Question 2 I cannot answer because I do not know the physics of the item, we never had a problem with any of the water back flowing...it did a really good job pumping out the junk from the pond (we used the big one on the pond and a smaller one that hooked to the kitchen sink for the aquarium) so I never questioned the how or why it didn't back flow...the pressure was enough to move some of the decoration rock at the bottom of the pond.
Question 3: Yes, but you will need to keep the water turned on if the elevation is too much. Again, I am not taught on the physics of how it works, but it does. If the elevation is too much, it looses pressure without the water turned on. The outside faucet for his Koi pond was elevated around 3 feet off the ground. We usually hooked a hose in between the connector and the faucet so we can direct the water better into the garden. His koi pond was around 4 feet deep and was in the ground. His aquarium was a tall 30 gallon (I believe) tank and was on normal height stand but this was all sitting in a low part of the house (the living room had 2 steps to get into the kitchen), the kitchen sink was typical height. We had to keep the water on low to keep the suction because of the elevation difference but nothing too major.
Question 4 I cannot answer because I have no clue as to what that is exactly so that means I have no experience with it.
Question 5, NO. I have seen the insides of a broken one and it is shaped different. The part that forms the base of the T (the part that actually forms the pump) has a slight curve in it that curves toward the out part. This may be the physics of how it works (to create the negative pressure). I have heard that it also is curved on the inside further down toward the hose part that forms the pump section (like a toilet bowl) but did not see this. I have tried using a regular T connector for another project (to pump out without electricity). It didn't work. I'm not understanding of the physics but I just know from experience. You may be able to create this if you have understanding on the physics of the unit and knowledge on how to put it together, but just a T will not work.
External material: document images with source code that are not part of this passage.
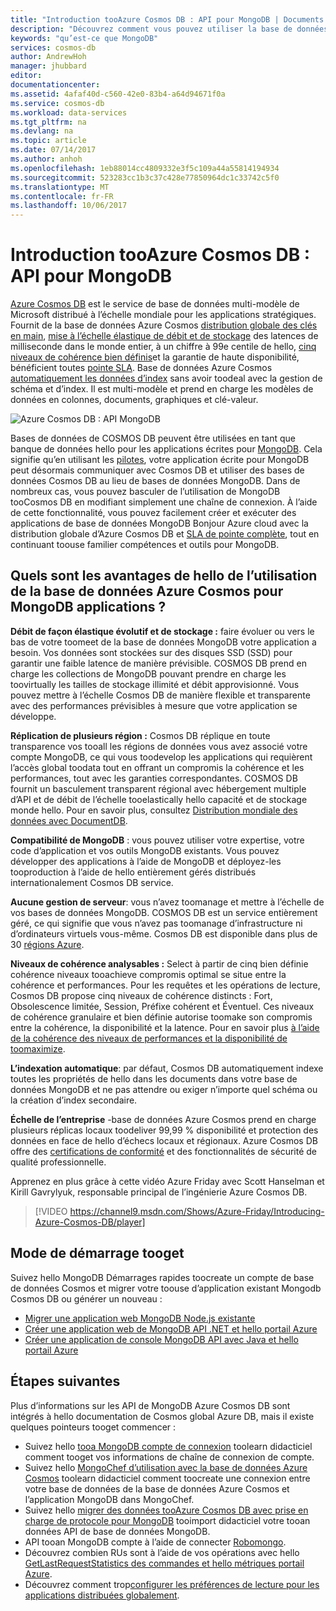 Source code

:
 ```yaml
---
title: "Introduction tooAzure Cosmos DB : API pour MongoDB | Documents Microsoft"
description: "Découvrez comment vous pouvez utiliser la base de données Azure Cosmos toostore et les volumes de gros volumes de requêtes de documents JSON avec une latence faible à l’aide hello populaires OSS MongoDB APIs."
keywords: "qu’est-ce que MongoDB"
services: cosmos-db
author: AndrewHoh
manager: jhubbard
editor: 
documentationcenter: 
ms.assetid: 4afaf40d-c560-42e0-83b4-a64d94671f0a
ms.service: cosmos-db
ms.workload: data-services
ms.tgt_pltfrm: na
ms.devlang: na
ms.topic: article
ms.date: 07/14/2017
ms.author: anhoh
ms.openlocfilehash: 1eb88014cc4809332e3f5c109a44a55814194934
ms.sourcegitcommit: 523283cc1b3c37c428e77850964dc1c33742c5f0
ms.translationtype: MT
ms.contentlocale: fr-FR
ms.lasthandoff: 10/06/2017
---
```

# <a name="introduction-tooazure-cosmos-db-api-for-mongodb"></a>Introduction tooAzure Cosmos DB : API pour MongoDB

[Azure Cosmos DB](../cosmos-db/introduction.md) est le service de base de données multi-modèle de Microsoft distribué à l’échelle mondiale pour les applications stratégiques. Fournit de la base de données Azure Cosmos [distribution globale des clés en main](distribute-data-globally.md), [mise à l’échelle élastique de débit et de stockage](partition-data.md) des latences de milliseconde dans le monde entier, à un chiffre à 99e centile de hello, [cinq niveaux de cohérence bien définis](consistency-levels.md)et la garantie de haute disponibilité, bénéficient toutes [pointe SLA](https://azure.microsoft.com/support/legal/sla/cosmos-db/). Base de données Azure Cosmos [automatiquement les données d’index](http://www.vldb.org/pvldb/vol8/p1668-shukla.pdf) sans avoir toodeal avec la gestion de schéma et d’index. Il est multi-modèle et prend en charge les modèles de données en colonnes, documents, graphiques et clé-valeur. 

![Azure Cosmos DB : API MongoDB](./media/mongodb-introduction/cosmosdb-mongodb.png) 

Bases de données de COSMOS DB peuvent être utilisées en tant que banque de données hello pour les applications écrites pour [MongoDB](https://docs.mongodb.com/manual/introduction/). Cela signifie qu’en utilisant les [pilotes](https://docs.mongodb.org/ecosystem/drivers/), votre application écrite pour MongoDB peut désormais communiquer avec Cosmos DB et utiliser des bases de données Cosmos DB au lieu de bases de données MongoDB. Dans de nombreux cas, vous pouvez basculer de l’utilisation de MongoDB tooCosmos DB en modifiant simplement une chaîne de connexion. À l’aide de cette fonctionnalité, vous pouvez facilement créer et exécuter des applications de base de données MongoDB Bonjour Azure cloud avec la distribution globale d’Azure Cosmos DB et [SLA de pointe complète](https://azure.microsoft.com/support/legal/sla/cosmos-db), tout en continuant toouse familier compétences et outils pour MongoDB.


## <a name="what-is-hello-benefit-of-using-azure-cosmos-db-for-mongodb-applications"></a>Quels sont les avantages de hello de l’utilisation de la base de données Azure Cosmos pour MongoDB applications ?

**Débit de façon élastique évolutif et de stockage :** faire évoluer ou vers le bas de votre toomeet de la base de données MongoDB votre application a besoin. Vos données sont stockées sur des disques SSD (SSD) pour garantir une faible latence de manière prévisible. COSMOS DB prend en charge les collections de MongoDB pouvant prendre en charge les toovirtually les tailles de stockage illimité et débit approvisionné. Vous pouvez mettre à l’échelle Cosmos DB de manière flexible et transparente avec des performances prévisibles à mesure que votre application se développe. 

**Réplication de plusieurs région :** Cosmos DB réplique en toute transparence vos tooall les régions de données vous avez associé votre compte MongoDB, ce qui vous toodevelop les applications qui requièrent l’accès global toodata tout en offrant un compromis la cohérence et les performances, tout avec les garanties correspondantes. COSMOS DB fournit un basculement transparent régional avec hébergement multiple d’API et de débit de l’échelle tooelastically hello capacité et de stockage monde hello. Pour en savoir plus, consultez [Distribution mondiale des données avec DocumentDB](distribute-data-globally.md).

**Compatibilité de MongoDB** : vous pouvez utiliser votre expertise, votre code d’application et vos outils MongoDB existants. Vous pouvez développer des applications à l’aide de MongoDB et déployez-les tooproduction à l’aide de hello entièrement gérés distribués internationalement Cosmos DB service.

**Aucune gestion de serveur**: vous n’avez toomanage et mettre à l’échelle de vos bases de données MongoDB. COSMOS DB est un service entièrement géré, ce qui signifie que vous n’avez pas toomanage d’infrastructure ni d’ordinateurs virtuels vous-même. Cosmos DB est disponible dans plus de 30 [régions Azure](https://azure.microsoft.com/regions/services/).

**Niveaux de cohérence analysables :** Select à partir de cinq bien définie cohérence niveaux tooachieve compromis optimal se situe entre la cohérence et performances. Pour les requêtes et les opérations de lecture, Cosmos DB propose cinq niveaux de cohérence distincts : Fort, Obsolescence limitée, Session, Préfixe cohérent et Éventuel. Ces niveaux de cohérence granulaire et bien définie autorise toomake son compromis entre la cohérence, la disponibilité et la latence. Pour en savoir plus [à l’aide de la cohérence des niveaux de performances et la disponibilité de toomaximize](consistency-levels.md).

**L’indexation automatique**: par défaut, Cosmos DB automatiquement indexe toutes les propriétés de hello dans les documents dans votre base de données MongoDB et ne pas attendre ou exiger n’importe quel schéma ou la création d’index secondaire.

**Échelle de l’entreprise** -base de données Azure Cosmos prend en charge plusieurs réplicas locaux toodeliver 99,99 % disponibilité et protection des données en face de hello d’échecs locaux et régionaux. Azure Cosmos DB offre des [certifications de conformité](https://www.microsoft.com/trustcenter) et des fonctionnalités de sécurité de qualité professionnelle. 

Apprenez en plus grâce à cette vidéo Azure Friday avec Scott Hanselman et Kirill Gavrylyuk, responsable principal de l’ingénierie Azure Cosmos DB.

> [!VIDEO https://channel9.msdn.com/Shows/Azure-Friday/Introducing-Azure-Cosmos-DB/player]
> 

## <a name="how-tooget-started"></a>Mode de démarrage tooget

Suivez hello MongoDB Démarrages rapides toocreate un compte de base de données Cosmos et migrer votre toouse d’application existant Mongodb Cosmos DB ou générer un nouveau :

* [Migrer une application web MongoDB Node.js existante](create-mongodb-nodejs.md)
* [Créer une application web de MongoDB API .NET et hello portail Azure](create-mongodb-dotnet.md)
* [Créer une application de console MongoDB API avec Java et hello portail Azure](create-mongodb-java.md)

## <a name="next-steps"></a>Étapes suivantes

Plus d’informations sur les API de MongoDB Azure Cosmos DB sont intégrés à hello documentation de Cosmos global Azure DB, mais il existe quelques pointeurs tooget commencer :

* Suivez hello [tooa MongoDB compte de connexion](connect-mongodb-account.md) toolearn didacticiel comment tooget vos informations de chaîne de connexion de compte.
* Suivez hello [MongoChef d’utilisation avec la base de données Azure Cosmos](mongodb-mongochef.md) toolearn didacticiel comment toocreate une connexion entre votre base de données de la base de données Azure Cosmos et l’application MongoDB dans MongoChef.
* Suivez hello [migrer des données tooAzure Cosmos DB avec prise en charge de protocole pour MongoDB](mongodb-migrate.md) tooimport didacticiel votre tooan données API de base de données MongoDB.
* API tooan MongoDB compte à l’aide de connecter [Robomongo](mongodb-robomongo.md).
* Découvrez combien RUs sont à l’aide de vos opérations avec hello [GetLastRequestStatistics des commandes et hello métriques portail Azure](request-units.md#GetLastRequestStatistics).
* Découvrez comment trop[configurer les préférences de lecture pour les applications distribuées globalement](../cosmos-db/tutorial-global-distribution-mongodb.md).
Question 6 was basically answered, we drained all water right outside into the garden, but there were times that we just drained right into the kitchen sink. To assist with splatter though, we used a collar/boot thing that held the shut off right down into the drain part itself (just wet it and twist/push into the primary drain of the sink). The further away the hose is, the more water is needed or the slower the draining will be (also the pump looses suction).
Last question..check the primer and glue to be sure it isn't toxic...most are not though. The solvent is glue and the primer just preps the pvc
for the glue. When the glue cures it will bond the two pvc
parts like one piece. The water will never touch it. Another Pastor friend of mine built a pond that was used for turtles, plants, and although it was designed to have Koi he just never got them in. He built his own filter unit and water fall and used PVC
pipe for the water. Most people do not realize that the modern homes use PVC
pipe from the main pipe to the meter and then from the meter to the house/building. I do know that there are some glues and primers that are not good though (my brother in law is a plumber and states that if it isn't good for landscaping then it won't be good for aquariums).
I may not have experience with keeping fish, but I do have experience in assisting in the cleaning of a 500 gallon Koi pond and a 30 gallon aquarium. I hoped this helped a bit. Maybe you can figure out the physics and show us non physics people how to make one for ourselves.